Un résumé de l’étude relayé par un média américain avait attiré mon attention il y a plus d’un an. Il mentionnait que l’espérance de vie aux États-Unis avait chuté pendant trois années consécutives de 2014 à 2017, une tendance surprenante qui n’est tout simplement pas censée survenir dans un pays aussi riche.

En me plongeant dans le sujet, j’ai découvert que la Virginie-Occidentale était l’un des endroits où la baisse en question était la plus importante.

L’implosion de l’industrie du charbon, qui a longtemps été le moteur de l’économie locale, pousse des milliers de travailleurs au chômage et fait monter en flèche le nombre de suicides et d’overdoses dans l’État.

À l’évidence, le projet de mettre cette réalité en évidence n’allait pas être une partie de plaisir.

Je n’ai pas tardé à en avoir la confirmation en assistant peu après mon arrivée dans la capitale Charleston à la mi-septembre, à une séance de distribution illégale de seringues près d’un centre commercial à l’abandon.

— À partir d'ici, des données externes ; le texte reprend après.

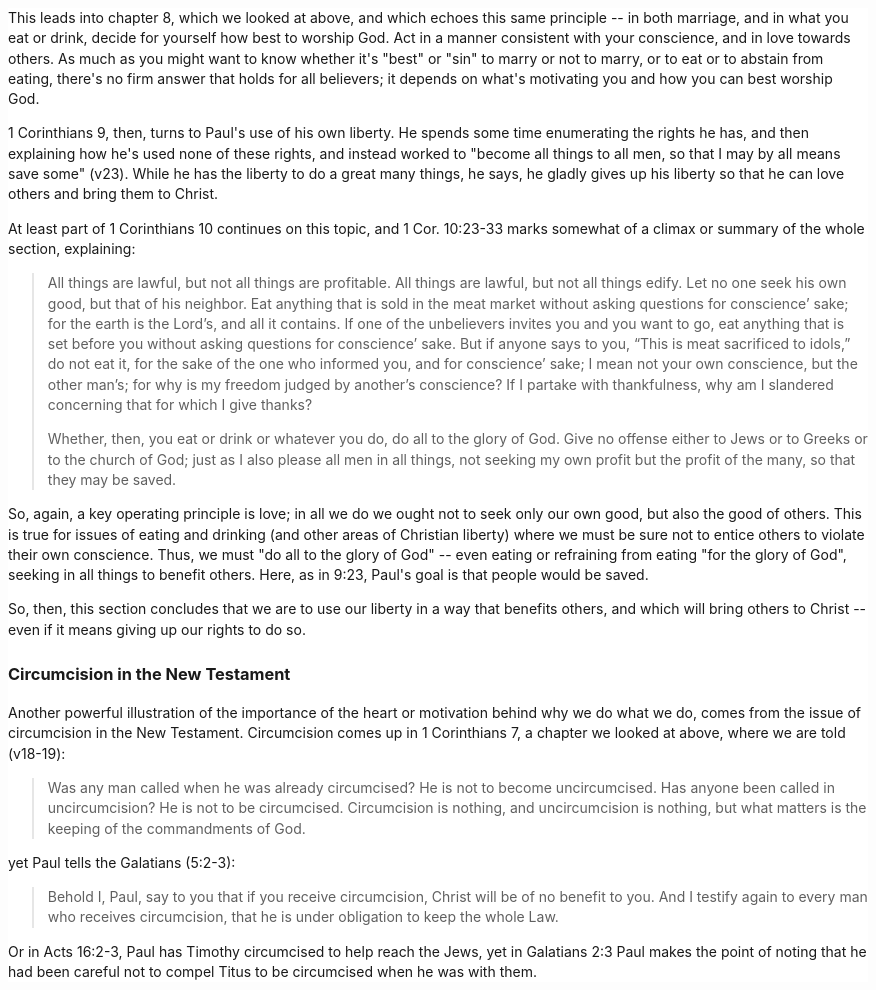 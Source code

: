 This leads into chapter 8, which we looked at above, and which echoes this same principle -- in both marriage, and in what you eat or drink, decide for yourself how best to worship God. Act in a manner consistent with your conscience, and in love towards others. As much as you might want to know whether it's "best" or "sin" to marry or not to marry, or to eat or to abstain from eating, there's no firm answer that holds for all believers; it depends on what's motivating you and how you can best worship God.

1 Corinthians 9, then, turns to Paul's use of his own liberty. He spends some time enumerating the rights he has, and then explaining how he's used none of these rights, and instead worked to "become all things to all men, so that I may by all means save some" (v23). While he has the liberty to do a great many things, he says, he gladly gives up his liberty so that he can love others and bring them to Christ.

At least part of 1 Corinthians 10 continues on this topic, and 1 Cor. 10:23-33 marks somewhat of a climax or summary of the whole section, explaining:
> All things are lawful, but not all things are profitable. All things are lawful, but not all things edify. Let no one seek his own good, but that of his neighbor. Eat anything that is sold in the meat market without asking questions for conscience’ sake;  for the earth is the Lord’s, and all it contains. If one of the unbelievers invites you and you want to go, eat anything that is set before you without asking questions for conscience’ sake. But if anyone says to you, “This is meat sacrificed to idols,” do not eat it, for the sake of the one who informed you, and for conscience’ sake;  I mean not your own conscience, but the other man’s; for why is my freedom judged by another’s conscience?  If I partake with thankfulness, why am I slandered concerning that for which I give thanks?
>
> Whether, then, you eat or drink or whatever you do, do all to the glory of God.  Give no offense either to Jews or to Greeks or to the church of God; just as I also please all men in all things, not seeking my own profit but the profit of the many, so that they may be saved.

So, again, a key operating principle is love; in all we do we ought not to seek only our own good, but also the good of others. This is true for issues of eating and drinking (and other areas of Christian liberty) where we must be sure not to entice others to violate their own conscience. Thus, we must "do all to the glory of God" -- even eating or refraining from eating "for the glory of God", seeking in all things to benefit others. Here, as in 9:23, Paul's goal is that people would be saved.

So, then, this section concludes that we are to use our liberty in a way that benefits others, and which will bring others to Christ -- even if it means giving up our rights to do so.

### Circumcision in the New Testament

Another powerful illustration of the importance of the heart or motivation behind why we do what we do, comes from the issue of circumcision in the New Testament. Circumcision comes up in 1 Corinthians 7, a chapter we looked at above, where we are told (v18-19):

> Was any man called when he was already circumcised? He is not to become uncircumcised. Has anyone been called in uncircumcision? He is not to be circumcised.  Circumcision is nothing, and uncircumcision is nothing, but what matters is the keeping of the commandments of God.

yet Paul tells the Galatians (5:2-3):
> Behold I, Paul, say to you that if you receive circumcision, Christ will be of no benefit to you. And I testify again to every man who receives circumcision, that he is under obligation to keep the whole Law.

Or in Acts 16:2-3, Paul has Timothy circumcised to help reach the Jews, yet in Galatians 2:3 Paul makes the point of noting that he had been careful not to compel Titus to be circumcised when he was with them.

Des dizaines de toxicomanes attirés par la promesse d’aide sont arrivés à pied de partout à la fois. Leurs regards offraient une triste fenêtre sur les ravages perpétrés par l’héroïne dans la région.

À quelques dizaines de kilomètres de là, la crise a pris pour moi un tout autre visage le soir-même. Celui de Brynn, une jeune fille de cinq ans, véritable bombe d’énergie qui a grimpé habilement sur le toit de la Jeep de ses parents pour mieux m’observer lorsque je me suis présenté à la résidence famille.

Ses parents, Nikki et Louisa, l’ont récupérée alors qu’elle avait deux mois. Fille d’une mère toxicomane, elle était dépendante aux opiacés à sa naissance et a dû surmonter un difficile sevrage en commençant sa vie.

Le couple, qui s’occupait déjà de sept autres enfants retirés à leurs parents, lui a prodigué soins et affection, refusant de baisser les bras dans un environnement propice au découragement.

Quelque chose du sourire de Brynn me faisait penser à celui du chat dans Alice au pays des merveilles qui demeure visible longtemps après que l’animal a tiré sa révérence.

Plus que la misère que j’ai vue un peu partout en Virginie-Occidentale, c’est la résilience incarnée par cette fillette que je garderai en tête.